I still remember wearing a cap all day long in summer camp. It was liberating, especially on the ballfield where knowing how to shade my eyes on a popup into the sun was a necessity of life. Maybe little kids, too young to play ball, didn’t have baseball caps made in their sizes, so it was a marker of my maturity at age 8 that I could pull off the ballcap look? I remember shaping the bill so that it looked maximally cool, the brim almost bent into a curve. That was a cool look, and the cap itself acted as a shield from the sun’s rays, providing a bit of crucial shade as I stood out in the hot sun.
Now, though, wearing a cap just sucks. No upside at all. Must be getting old.
Bullcrap
OK, for those of you who remember the passage I wrote previously on Sandy Koufax nailing Lou Brock with a fastball, in Don Drysdale’s colorful tellings of that incident, I present you with the excerpt below from page 308 of David Halberstam’s October 1964, containing several errors of fact and interpretation. I leave it to you to figure out what is majorly off in Halberstam’s version, and what is only slightly off.
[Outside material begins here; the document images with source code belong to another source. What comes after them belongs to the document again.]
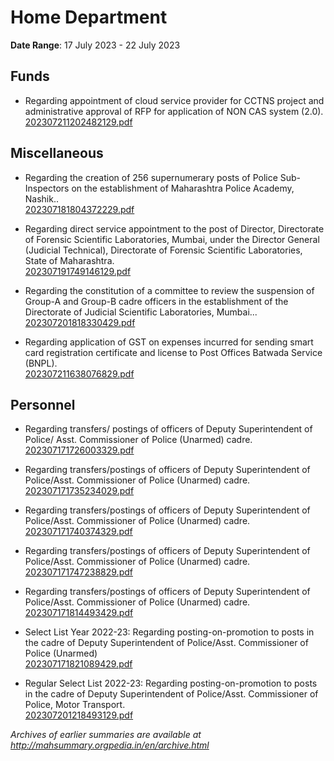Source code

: # Home Department

**Date Range**: 17 July 2023 - 22 July 2023


## Funds
- Regarding appointment of cloud service provider for CCTNS project and administrative approval of RFP for application of NON CAS system (2.0).\
  [202307211202482129.pdf](https://gr.maharashtra.gov.in/Site/Upload/Government%20Resolutions/English/202307211202482129.pdf)

## Miscellaneous
- Regarding the creation of 256 supernumerary posts of Police Sub-Inspectors on the establishment of Maharashtra Police Academy, Nashik..\
  [202307181804372229.pdf](https://gr.maharashtra.gov.in/Site/Upload/Government%20Resolutions/English/202307181804372229.pdf)

- Regarding direct service appointment to the post of Director, Directorate of Forensic Scientific Laboratories, Mumbai, under the Director General (Judicial Technical), Directorate of Forensic Scientific Laboratories, State of Maharashtra.\
  [202307191749146129.pdf](https://gr.maharashtra.gov.in/Site/Upload/Government%20Resolutions/English/202307191749146129.pdf)

- Regarding the constitution of a committee to review the suspension of Group-A and Group-B cadre officers in the establishment of the Directorate of Judicial Scientific Laboratories, Mumbai...\
  [202307201818330429.pdf](https://gr.maharashtra.gov.in/Site/Upload/Government%20Resolutions/English/202307201818330429.pdf)

- Regarding application of GST on expenses incurred for sending smart card registration certificate and license to Post Offices Batwada Service (BNPL).\
  [202307211638076829.pdf](https://gr.maharashtra.gov.in/Site/Upload/Government%20Resolutions/English/202307211638076829.pdf)

## Personnel
- Regarding transfers/ postings of officers of Deputy Superintendent of Police/ Asst. Commissioner of Police (Unarmed) cadre.\
  [202307171726003329.pdf](https://gr.maharashtra.gov.in/Site/Upload/Government%20Resolutions/English/202307171726003329.pdf)

- Regarding transfers/postings of officers of Deputy Superintendent of Police/Asst. Commissioner of Police (Unarmed) cadre.\
  [202307171735234029.pdf](https://gr.maharashtra.gov.in/Site/Upload/Government%20Resolutions/English/202307171735234029.pdf)

- Regarding transfers/postings of officers of Deputy Superintendent of Police/Asst. Commissioner of Police (Unarmed) cadre.\
  [202307171740374329.pdf](https://gr.maharashtra.gov.in/Site/Upload/Government%20Resolutions/English/202307171740374329.pdf)

- Regarding transfers/postings of officers of Deputy Superintendent of Police/Asst. Commissioner of Police (Unarmed) cadre.\
  [202307171747238829.pdf](https://gr.maharashtra.gov.in/Site/Upload/Government%20Resolutions/English/202307171747238829.pdf)

- Regarding transfers/postings of officers of Deputy Superintendent of Police/Asst. Commissioner of Police (Unarmed) cadre.\
  [202307171814493429.pdf](https://gr.maharashtra.gov.in/Site/Upload/Government%20Resolutions/English/202307171814493429.pdf)

- Select List Year 2022-23: Regarding posting-on-promotion to posts in the cadre of Deputy Superintendent of Police/Asst. Commissioner of Police (Unarmed)\
  [202307171821089429.pdf](https://gr.maharashtra.gov.in/Site/Upload/Government%20Resolutions/English/202307171821089429.pdf)

- Regular Select List 2022-23: Regarding posting-on-promotion to posts in the cadre of Deputy Superintendent of Police/Asst. Commissioner of Police, Motor Transport.\
  [202307201218493129.pdf](https://gr.maharashtra.gov.in/Site/Upload/Government%20Resolutions/English/202307201218493129.pdf)


*Archives of earlier summaries are available at http://mahsummary.orgpedia.in/en/archive.html*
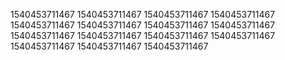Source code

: 1540453711467
1540453711467
1540453711467
1540453711467
1540453711467
1540453711467
1540453711467
1540453711467
1540453711467
1540453711467
1540453711467
1540453711467
1540453711467
1540453711467
1540453711467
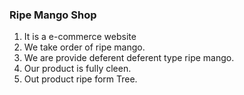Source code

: ### Ripe Mango Shop

1. It is a e-commerce website
2. We  take order of ripe mango.
3. We are provide deferent deferent type ripe mango.
4. Our product is fully cleen.
5. Out product ripe form Tree.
The "103 games" in this heroic description of Brock’s high tolerance of pain refers to the period since Brock joined the Cardinals in the infamous mid-season Ernie Broglio trade:
Brock was with the Cardinals for 103 games and played in 103 of them; his body, benefiting that of a base stealer, ached all over, particularly in his shoulder, where he had been hit by a Sandy Koufax fastball. This incident was celebrated by the ever-joyous Don Drysdale, who yelled his approval from the dugout—"All right! All right!"
Halberstam’s careless writing about factual matters is scary to me when I think (and David Kaiser confirmed in the Comments of my "Veeck as in Dreck" piece) that he is no more careful when he writes about weighty international matters in his prize-winning journalism, but I try not to let it affect my blood pressure too much. Still, I’ll be interested in seeing if you can spot the major and minor errors in the quoted sentences.